ICI has received a grant as compensation of 25% of the employees’ salaries and wages’ expense from April 1st, 2021 to March, 31st, 2022. The company’s fiscal year ends at July 31st, whichmeans that the company has received a grant for the current period expenses as well as its future expenses.

Analysis

According to ASPE section 3800 related to government assistance:

  1. The grants given by the government for current expenses must be included in determining the net profitability, i.e. the expenses must be netted with the amount received as a grant.
  2. However, grants for future expenses must be deferred and must be recorded if related expenses incur over the future period.

Recommendation

The actual employees’ salaries and wages expenses totaled $35000 from April, 1st, 2021 to July 31st, 2021. The calculated grant as 25% of preceding expenses amounted to $28000. So, the current salaries and wages expenses must be reduced by $28000, which will leave the salaries and wages expenses to be $7000 till the end of fiscal year July 31st, 2021. The grants for future expenses must be adjusted in the next year.

  • Deep Fryer Malfunction

Issue

ICI has slight malfunction in its fryer and the owners have to decide whether to sell it or keep the fryer with minor maintenance.
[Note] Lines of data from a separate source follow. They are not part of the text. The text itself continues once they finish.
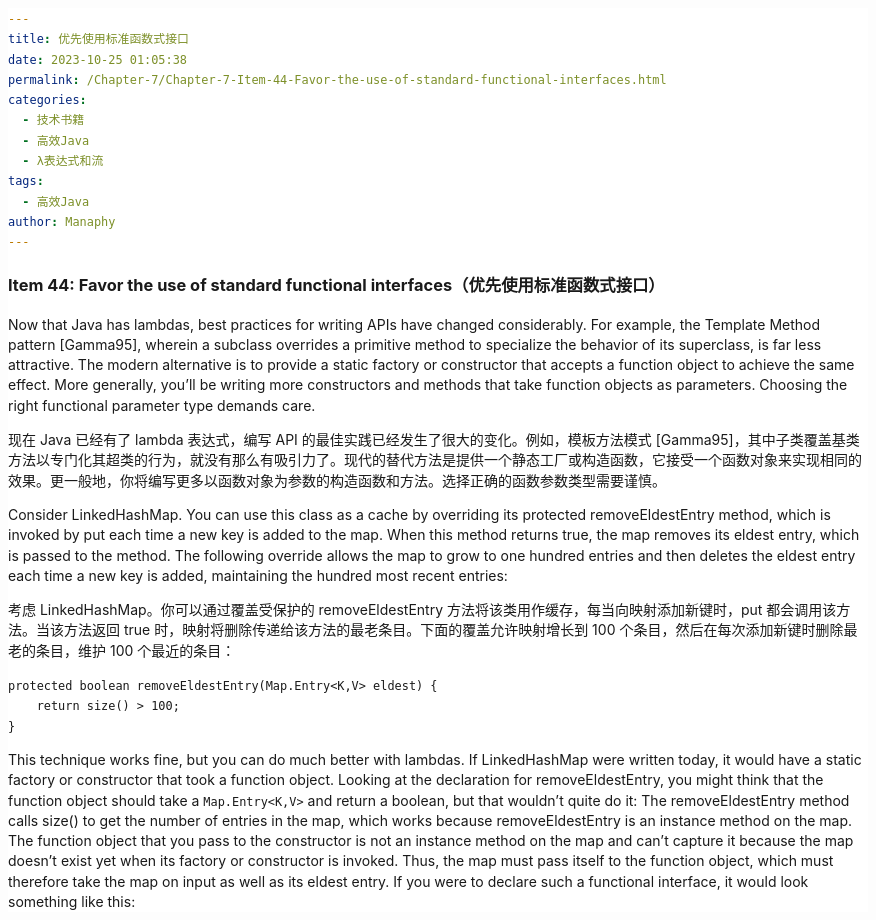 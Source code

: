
 ```yaml
---
title: 优先使用标准函数式接口
date: 2023-10-25 01:05:38
permalink: /Chapter-7/Chapter-7-Item-44-Favor-the-use-of-standard-functional-interfaces.html
categories:
  - 技术书籍
  - 高效Java
  - λ表达式和流
tags:
  - 高效Java
author: Manaphy
---
```


### Item 44: Favor the use of standard functional interfaces（优先使用标准函数式接口）

Now that Java has lambdas, best practices for writing APIs have changed considerably. For example, the Template Method pattern [Gamma95], wherein a subclass overrides a primitive method to specialize the behavior of its superclass, is far less attractive. The modern alternative is to provide a static factory or constructor that accepts a function object to achieve the same effect. More generally, you’ll be writing more constructors and methods that take function objects as parameters. Choosing the right functional parameter type demands care.

现在 Java 已经有了 lambda 表达式，编写 API 的最佳实践已经发生了很大的变化。例如，模板方法模式 [Gamma95]，其中子类覆盖基类方法以专门化其超类的行为，就没有那么有吸引力了。现代的替代方法是提供一个静态工厂或构造函数，它接受一个函数对象来实现相同的效果。更一般地，你将编写更多以函数对象为参数的构造函数和方法。选择正确的函数参数类型需要谨慎。

Consider LinkedHashMap. You can use this class as a cache by overriding its protected removeEldestEntry method, which is invoked by put each time a new key is added to the map. When this method returns true, the map removes its eldest entry, which is passed to the method. The following override allows the map to grow to one hundred entries and then deletes the eldest entry each time a new key is added, maintaining the hundred most recent entries:

考虑 LinkedHashMap。你可以通过覆盖受保护的 removeEldestEntry 方法将该类用作缓存，每当向映射添加新键时，put 都会调用该方法。当该方法返回 true 时，映射将删除传递给该方法的最老条目。下面的覆盖允许映射增长到 100 个条目，然后在每次添加新键时删除最老的条目，维护 100 个最近的条目：

```
protected boolean removeEldestEntry(Map.Entry<K,V> eldest) {
    return size() > 100;
}
```

This technique works fine, but you can do much better with lambdas. If LinkedHashMap were written today, it would have a static factory or constructor that took a function object. Looking at the declaration for removeEldestEntry, you might think that the function object should take a `Map.Entry<K,V>` and return a boolean, but that wouldn’t quite do it: The removeEldestEntry method calls size() to get the number of entries in the map, which works because removeEldestEntry is an instance method on the map. The function object that you pass to the constructor is not an instance method on the map and can’t capture it because the map doesn’t exist yet when its factory or constructor is invoked. Thus, the map must pass itself to the function object, which must therefore take the map on input as well as its eldest entry. If you were to declare such a functional interface, it would look something like this:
The fryer was purchased at $1400, four years ago. An amortization of $700 has recorded till now and if it is sold; the company will receive $400. It is believed that the truck could continue operating for up to four years.

Analysis

According to ASPE Section 3063:

An impairment loss should be recorded, if the assets’ carrying amount is not recoverable and exceeds its fair value.

Recommendation

Though the company has not decided about selling the fryer in the market, so no impairment will be recorded in the financial statements of fiscal year 2021. The impairment loss will be recorded if the company sells the fryer and fair value of the fryer which does not cover the carrying costs.

  • Inventory Error

Issue

The inventory of $2800 received in 2020 is actually recorded in the year 2021, when the invoice was received and paid. No entry was made in this regard earlier.

Analysis

From the aforementioned issue, it can be observed that the inventory is not recorded in 2020, when it was actually received. It would overstate the amount of inventory for the current period. The company follows the periodic inventory system; whereby the physical count of inventory would be conducted and then the amount of inventory would be reported in ledger. The inventory as per physical count would be lesser than the available inventory in the company’s accounting records.

Recommendation

It is recommended to adjust the inventory according to the actual physical count in the current financial statements, according to periodic inventory system of the company.

Appendix 2

Sale of ICI’s Shares

In order to determine the selling price; the amortization expense is added to the earnings before tax and the capital expenditures are subtracted and a free cash flow is determined as $89000 each year. No treatment is done for owner’s salaries, as these are already deducted before arriving at EBT. At a WACC of 8%; the firms’ value is determined as $1,112,500 and 30% of ICI’s stake must be sold to the investor at $333,750.

Appendix 3

Email from Doug on Tax Issues

  • Research & Development Expense

The research & development expense amounted to $8400, which is an allowable tax deduction. The company can deduct all of the R&D costs during the fiscal year 2021.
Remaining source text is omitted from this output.